What the exercise asks. Locate "is additional work." in the listing below, then output the line holding it and every line after it, exactly and with nothing else.

The data.
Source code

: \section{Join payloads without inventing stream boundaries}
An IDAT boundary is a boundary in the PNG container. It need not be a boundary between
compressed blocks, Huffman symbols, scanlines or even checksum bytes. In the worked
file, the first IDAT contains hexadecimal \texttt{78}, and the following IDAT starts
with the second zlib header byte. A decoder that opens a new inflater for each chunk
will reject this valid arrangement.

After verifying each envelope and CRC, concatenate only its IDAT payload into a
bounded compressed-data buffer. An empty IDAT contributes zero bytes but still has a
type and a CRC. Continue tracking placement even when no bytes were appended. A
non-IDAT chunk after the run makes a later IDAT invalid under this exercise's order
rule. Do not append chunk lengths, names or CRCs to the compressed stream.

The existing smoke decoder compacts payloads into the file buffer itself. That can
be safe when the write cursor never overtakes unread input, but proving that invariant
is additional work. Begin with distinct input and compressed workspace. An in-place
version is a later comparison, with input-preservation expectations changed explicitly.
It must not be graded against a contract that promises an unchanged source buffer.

Worked solution.
is additional work. Begin with distinct input and compressed workspace. An in-place
version is a later comparison, with input-preservation expectations changed explicitly.
It must not be graded against a contract that promises an unchanged source buffer.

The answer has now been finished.